Under the look-through approach, the investor would “look
through” and notionally match up its outside temporary difference with its share
of inside temporary differences for purposes of (1) applying ASC 740’s
exceptions to deferred tax accounting and (2) determining the character (capital
versus ordinary) and resulting reversal patterns used for assessing the
applicable tax rate or realizability of DTAs. Only the residual difference (if
any) would take its character and reversal pattern exclusively from the
investment itself.
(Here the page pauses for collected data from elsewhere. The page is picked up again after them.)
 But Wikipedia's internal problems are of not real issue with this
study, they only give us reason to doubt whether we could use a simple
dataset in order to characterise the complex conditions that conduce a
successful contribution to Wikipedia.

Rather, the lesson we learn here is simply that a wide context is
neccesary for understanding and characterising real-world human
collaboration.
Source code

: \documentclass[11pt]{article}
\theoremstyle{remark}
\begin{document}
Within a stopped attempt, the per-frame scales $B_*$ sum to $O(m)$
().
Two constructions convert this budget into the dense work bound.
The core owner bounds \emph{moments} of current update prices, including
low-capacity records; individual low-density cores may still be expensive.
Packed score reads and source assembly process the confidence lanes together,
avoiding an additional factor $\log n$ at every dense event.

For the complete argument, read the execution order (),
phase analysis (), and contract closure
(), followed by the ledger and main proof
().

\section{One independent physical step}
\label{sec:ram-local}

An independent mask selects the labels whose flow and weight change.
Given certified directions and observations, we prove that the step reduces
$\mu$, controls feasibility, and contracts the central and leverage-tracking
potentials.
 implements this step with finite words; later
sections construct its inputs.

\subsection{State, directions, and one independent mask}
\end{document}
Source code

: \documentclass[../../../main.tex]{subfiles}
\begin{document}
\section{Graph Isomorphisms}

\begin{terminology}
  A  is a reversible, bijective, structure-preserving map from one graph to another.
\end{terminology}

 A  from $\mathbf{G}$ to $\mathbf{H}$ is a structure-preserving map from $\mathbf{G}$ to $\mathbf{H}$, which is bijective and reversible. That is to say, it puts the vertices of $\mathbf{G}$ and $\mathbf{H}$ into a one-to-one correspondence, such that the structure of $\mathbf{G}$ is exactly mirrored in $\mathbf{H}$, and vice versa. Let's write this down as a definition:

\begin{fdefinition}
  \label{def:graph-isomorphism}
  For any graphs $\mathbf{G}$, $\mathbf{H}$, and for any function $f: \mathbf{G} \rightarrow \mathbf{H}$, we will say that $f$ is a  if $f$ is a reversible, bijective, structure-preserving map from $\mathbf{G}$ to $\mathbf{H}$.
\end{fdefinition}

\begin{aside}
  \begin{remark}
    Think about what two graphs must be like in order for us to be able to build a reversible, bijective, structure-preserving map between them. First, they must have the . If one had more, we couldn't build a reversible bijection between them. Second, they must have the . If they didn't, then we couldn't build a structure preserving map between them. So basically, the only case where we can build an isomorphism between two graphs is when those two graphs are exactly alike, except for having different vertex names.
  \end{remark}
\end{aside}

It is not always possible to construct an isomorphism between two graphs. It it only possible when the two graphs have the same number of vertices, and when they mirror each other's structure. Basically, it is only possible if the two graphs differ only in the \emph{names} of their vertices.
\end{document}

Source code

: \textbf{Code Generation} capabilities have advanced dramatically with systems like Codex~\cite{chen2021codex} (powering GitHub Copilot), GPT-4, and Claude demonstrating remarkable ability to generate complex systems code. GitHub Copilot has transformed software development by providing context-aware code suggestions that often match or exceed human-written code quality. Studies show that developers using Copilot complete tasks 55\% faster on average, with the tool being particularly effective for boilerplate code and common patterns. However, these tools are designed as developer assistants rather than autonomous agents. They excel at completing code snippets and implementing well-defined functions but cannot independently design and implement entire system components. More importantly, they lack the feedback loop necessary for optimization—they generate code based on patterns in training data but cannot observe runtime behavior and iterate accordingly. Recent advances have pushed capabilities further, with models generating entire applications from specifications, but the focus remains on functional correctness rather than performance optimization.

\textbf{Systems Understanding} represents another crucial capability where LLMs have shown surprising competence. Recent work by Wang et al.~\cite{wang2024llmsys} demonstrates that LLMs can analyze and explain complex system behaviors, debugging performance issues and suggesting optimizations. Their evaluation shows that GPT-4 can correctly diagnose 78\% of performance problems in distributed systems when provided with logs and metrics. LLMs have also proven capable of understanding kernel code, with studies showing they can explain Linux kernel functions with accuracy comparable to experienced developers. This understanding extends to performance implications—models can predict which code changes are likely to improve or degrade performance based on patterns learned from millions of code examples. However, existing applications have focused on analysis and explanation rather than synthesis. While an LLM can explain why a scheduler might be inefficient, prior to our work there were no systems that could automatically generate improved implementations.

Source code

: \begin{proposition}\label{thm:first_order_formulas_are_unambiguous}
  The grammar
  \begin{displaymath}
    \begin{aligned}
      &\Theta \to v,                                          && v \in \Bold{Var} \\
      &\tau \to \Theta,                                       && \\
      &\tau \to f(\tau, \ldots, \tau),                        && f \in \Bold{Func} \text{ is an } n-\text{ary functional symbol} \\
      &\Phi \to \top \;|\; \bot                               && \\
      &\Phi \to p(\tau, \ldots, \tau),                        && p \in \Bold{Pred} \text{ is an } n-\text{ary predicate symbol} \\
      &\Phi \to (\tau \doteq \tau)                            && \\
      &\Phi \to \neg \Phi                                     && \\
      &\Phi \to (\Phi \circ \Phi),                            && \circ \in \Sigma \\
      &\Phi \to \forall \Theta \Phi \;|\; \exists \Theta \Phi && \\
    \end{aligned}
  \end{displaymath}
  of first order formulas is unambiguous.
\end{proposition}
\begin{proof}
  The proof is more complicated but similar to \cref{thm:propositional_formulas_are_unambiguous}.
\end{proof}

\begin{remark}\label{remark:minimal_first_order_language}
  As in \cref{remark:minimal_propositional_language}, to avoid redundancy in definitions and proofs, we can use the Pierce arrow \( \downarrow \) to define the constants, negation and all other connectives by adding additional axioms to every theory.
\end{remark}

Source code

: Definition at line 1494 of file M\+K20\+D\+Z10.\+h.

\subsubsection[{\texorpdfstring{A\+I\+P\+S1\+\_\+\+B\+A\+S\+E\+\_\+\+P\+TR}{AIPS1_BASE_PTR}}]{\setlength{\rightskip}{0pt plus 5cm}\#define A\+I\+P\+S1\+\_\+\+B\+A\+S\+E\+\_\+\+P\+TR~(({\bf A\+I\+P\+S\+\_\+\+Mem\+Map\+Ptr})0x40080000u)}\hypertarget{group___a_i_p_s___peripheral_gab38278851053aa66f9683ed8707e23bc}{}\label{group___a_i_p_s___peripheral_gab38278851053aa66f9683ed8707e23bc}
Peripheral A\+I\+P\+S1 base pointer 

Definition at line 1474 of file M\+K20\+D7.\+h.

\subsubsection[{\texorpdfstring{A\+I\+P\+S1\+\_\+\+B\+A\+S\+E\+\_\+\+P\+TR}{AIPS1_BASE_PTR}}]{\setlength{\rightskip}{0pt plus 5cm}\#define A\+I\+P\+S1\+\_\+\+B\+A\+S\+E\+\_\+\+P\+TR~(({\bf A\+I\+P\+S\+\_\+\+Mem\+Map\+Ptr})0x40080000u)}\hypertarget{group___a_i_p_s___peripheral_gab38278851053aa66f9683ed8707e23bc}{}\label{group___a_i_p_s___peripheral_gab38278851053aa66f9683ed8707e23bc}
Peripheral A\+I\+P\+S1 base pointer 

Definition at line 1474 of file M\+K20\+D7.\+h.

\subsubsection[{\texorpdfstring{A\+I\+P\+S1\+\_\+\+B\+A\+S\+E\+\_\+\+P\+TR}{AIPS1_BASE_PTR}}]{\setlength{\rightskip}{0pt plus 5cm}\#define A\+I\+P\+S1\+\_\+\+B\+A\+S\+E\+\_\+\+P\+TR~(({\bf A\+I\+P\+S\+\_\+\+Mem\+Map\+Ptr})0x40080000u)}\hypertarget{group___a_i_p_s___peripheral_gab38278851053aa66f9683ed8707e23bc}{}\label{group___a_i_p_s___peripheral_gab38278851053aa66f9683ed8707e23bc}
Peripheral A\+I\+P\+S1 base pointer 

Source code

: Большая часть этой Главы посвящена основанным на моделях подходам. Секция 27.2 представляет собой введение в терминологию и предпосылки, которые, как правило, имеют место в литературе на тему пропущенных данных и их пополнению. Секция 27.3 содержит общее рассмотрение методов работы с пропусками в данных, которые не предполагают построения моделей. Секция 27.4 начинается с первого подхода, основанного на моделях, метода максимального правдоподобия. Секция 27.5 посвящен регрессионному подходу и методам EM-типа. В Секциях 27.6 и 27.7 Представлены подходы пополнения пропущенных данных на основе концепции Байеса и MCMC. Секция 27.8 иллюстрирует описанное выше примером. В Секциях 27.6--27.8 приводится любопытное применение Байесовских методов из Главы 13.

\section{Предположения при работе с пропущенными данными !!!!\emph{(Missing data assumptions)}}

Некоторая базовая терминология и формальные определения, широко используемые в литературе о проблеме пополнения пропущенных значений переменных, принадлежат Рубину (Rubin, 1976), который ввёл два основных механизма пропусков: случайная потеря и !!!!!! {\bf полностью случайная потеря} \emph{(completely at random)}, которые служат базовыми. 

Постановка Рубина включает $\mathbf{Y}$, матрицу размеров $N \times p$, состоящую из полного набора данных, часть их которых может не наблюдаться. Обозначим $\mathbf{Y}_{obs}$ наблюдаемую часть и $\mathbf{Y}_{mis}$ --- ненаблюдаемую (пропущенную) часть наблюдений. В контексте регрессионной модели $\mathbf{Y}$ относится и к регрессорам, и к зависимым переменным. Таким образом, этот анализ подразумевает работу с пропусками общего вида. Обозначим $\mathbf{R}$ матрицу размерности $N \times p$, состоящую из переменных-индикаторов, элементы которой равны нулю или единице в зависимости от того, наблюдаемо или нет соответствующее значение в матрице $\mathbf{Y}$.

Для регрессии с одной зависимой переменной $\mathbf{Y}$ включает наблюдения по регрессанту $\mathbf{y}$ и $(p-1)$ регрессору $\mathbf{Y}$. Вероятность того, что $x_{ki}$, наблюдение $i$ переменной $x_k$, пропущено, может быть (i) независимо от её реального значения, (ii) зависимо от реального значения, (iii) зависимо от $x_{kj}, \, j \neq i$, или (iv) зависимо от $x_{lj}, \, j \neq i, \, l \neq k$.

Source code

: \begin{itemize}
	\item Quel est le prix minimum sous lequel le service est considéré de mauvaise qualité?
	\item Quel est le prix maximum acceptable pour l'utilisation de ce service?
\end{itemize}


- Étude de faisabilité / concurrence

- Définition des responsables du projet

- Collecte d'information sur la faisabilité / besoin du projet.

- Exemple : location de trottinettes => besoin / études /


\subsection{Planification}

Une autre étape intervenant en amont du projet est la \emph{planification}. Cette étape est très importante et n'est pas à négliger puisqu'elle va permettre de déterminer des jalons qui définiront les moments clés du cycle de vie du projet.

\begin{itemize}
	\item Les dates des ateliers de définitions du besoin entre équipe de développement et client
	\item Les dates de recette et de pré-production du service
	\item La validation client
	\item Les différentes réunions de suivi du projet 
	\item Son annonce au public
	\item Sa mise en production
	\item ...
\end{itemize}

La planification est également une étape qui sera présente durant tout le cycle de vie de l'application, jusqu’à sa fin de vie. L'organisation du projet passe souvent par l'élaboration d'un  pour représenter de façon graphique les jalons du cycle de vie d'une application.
For example, under this approach, the portion of the
investor’s outside basis temporary difference that is notionally attributed to
“inside” nondeductible goodwill or the pass-through entity’s own investment in a
foreign corporate subsidiary (with unremitted earnings that are indefinitely
reinvested) would be identified and the applicable exception in ASC 740 would be
applied (i.e., no DTL would be recorded for that portion of the investor’s
outside basis temporary difference).
The look-through approach recognizes that because the
pass-through or flow-through entity is consolidated, (1) the assets and
liabilities of the pass-through or flow-through entity are actually being
reported by the investor in the investor’s financial statements and (2) the
investor is the actual taxpayer when the pass-through or flow-through entity’s
underlying assets and liabilities are recovered and settled, respectively.
Accordingly, measuring the outside basis difference
under the look-through approach results in the recognition of deferred taxes in
a manner consistent with the characteristics of the underlying assets and
liabilities that will be individually recovered and settled, respectively.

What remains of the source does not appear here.